*EXTRACTED DATA*.

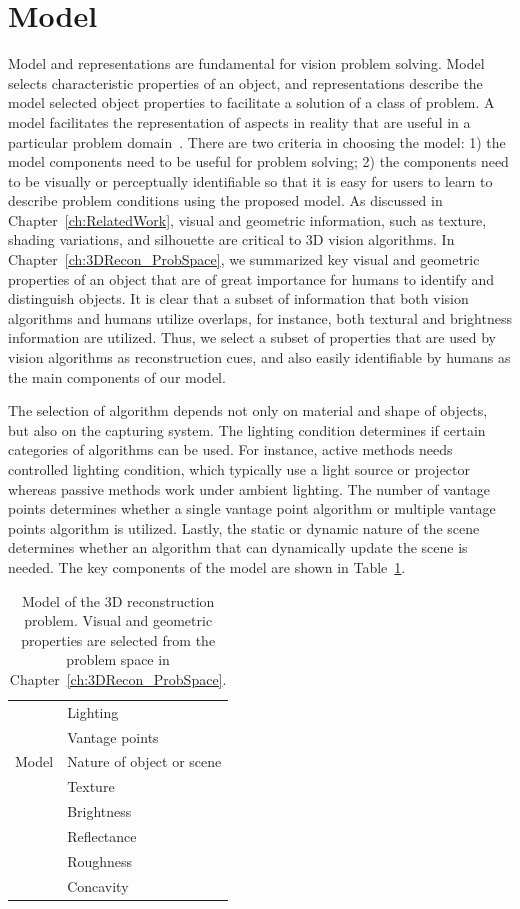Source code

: \section{Model}
\label{sec:3DRecon_Model}
Model and representations are fundamental for vision problem solving. Model selects characteristic properties of an object, and representations describe the model selected object properties to facilitate a solution of a class of problem. A model facilitates the representation of aspects in reality that are useful in a particular problem domain~\cite{bolles19863dpo}. There are two criteria in choosing the model: 1) the model components need to be useful for problem solving; 2) the components need to be visually or perceptually identifiable so that it is easy for users to learn to describe problem conditions using the proposed model. As discussed in Chapter~\ref{ch:RelatedWork}, visual and geometric information, such as texture, shading variations, and silhouette are critical to 3D vision algorithms. In Chapter~\ref{ch:3DRecon_ProbSpace}, we summarized key visual and geometric properties of an object that are of great importance for humans to identify and distinguish objects. It is clear that a subset of information that both vision algorithms and humans utilize overlaps, for instance, both textural and brightness information are utilized. Thus, we select a subset of properties that are used by vision algorithms as reconstruction cues, and also easily identifiable by humans as the main components of our model.

The selection of algorithm depends not only on material and shape of objects, but also on the capturing system. The lighting condition determines if certain categories of algorithms can be used. For instance, active methods needs controlled lighting condition, which typically use a light source or projector whereas passive methods work under ambient lighting. The number of vantage points determines whether a single vantage point algorithm or multiple vantage points algorithm is utilized. Lastly, the static or dynamic nature of the scene determines whether an algorithm that can dynamically update the scene is needed. The key components of the model are shown in Table~\ref{tab:3DRecon_model}.
\begin{table}[!htbp]
  \centering
  \begin{tabular}{l|l}
  \toprule
  \multirow{5}{*}{Model} 
  & Lighting \\
  & Vantage points \\
  & Nature of object or scene \\
  & Texture \\
  & Brightness \\
  & Reflectance \\
  & Roughness \\
  & Concavity \\
  \bottomrule
  \end{tabular}
  \caption{Model of the 3D reconstruction problem. Visual and geometric properties are selected from the problem space in Chapter~\ref{ch:3DRecon_ProbSpace}.}
  \label{tab:3DRecon_model}
\end{table}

*WORK INSTRUCTION*.
Pictures don't belong in the copy. Transcribe every record exactly as it appears.

*EXPECTED ANSWER*.
Source code

: \section{Model}
\label{sec:3DRecon_Model}
Model and representations are fundamental for vision problem solving. Model selects characteristic properties of an object, and representations describe the model selected object properties to facilitate a solution of a class of problem. A model facilitates the representation of aspects in reality that are useful in a particular problem domain~\cite{bolles19863dpo}. There are two criteria in choosing the model: 1) the model components need to be useful for problem solving; 2) the components need to be visually or perceptually identifiable so that it is easy for users to learn to describe problem conditions using the proposed model. As discussed in Chapter~\ref{ch:RelatedWork}, visual and geometric information, such as texture, shading variations, and silhouette are critical to 3D vision algorithms. In Chapter~\ref{ch:3DRecon_ProbSpace}, we summarized key visual and geometric properties of an object that are of great importance for humans to identify and distinguish objects. It is clear that a subset of information that both vision algorithms and humans utilize overlaps, for instance, both textural and brightness information are utilized. Thus, we select a subset of properties that are used by vision algorithms as reconstruction cues, and also easily identifiable by humans as the main components of our model.

The selection of algorithm depends not only on material and shape of objects, but also on the capturing system. The lighting condition determines if certain categories of algorithms can be used. For instance, active methods needs controlled lighting condition, which typically use a light source or projector whereas passive methods work under ambient lighting. The number of vantage points determines whether a single vantage point algorithm or multiple vantage points algorithm is utilized. Lastly, the static or dynamic nature of the scene determines whether an algorithm that can dynamically update the scene is needed. The key components of the model are shown in Table~\ref{tab:3DRecon_model}.
\begin{table}[!htbp]
  \centering
  \begin{tabular}{l|l}
  \toprule
  \multirow{5}{*}{Model} 
  & Lighting \\
  & Vantage points \\
  & Nature of object or scene \\
  & Texture \\
  & Brightness \\
  & Reflectance \\
  & Roughness \\
  & Concavity \\
  \bottomrule
  \end{tabular}
  \caption{Model of the 3D reconstruction problem. Visual and geometric properties are selected from the problem space in Chapter~\ref{ch:3DRecon_ProbSpace}.}
  \label{tab:3DRecon_model}
\end{table}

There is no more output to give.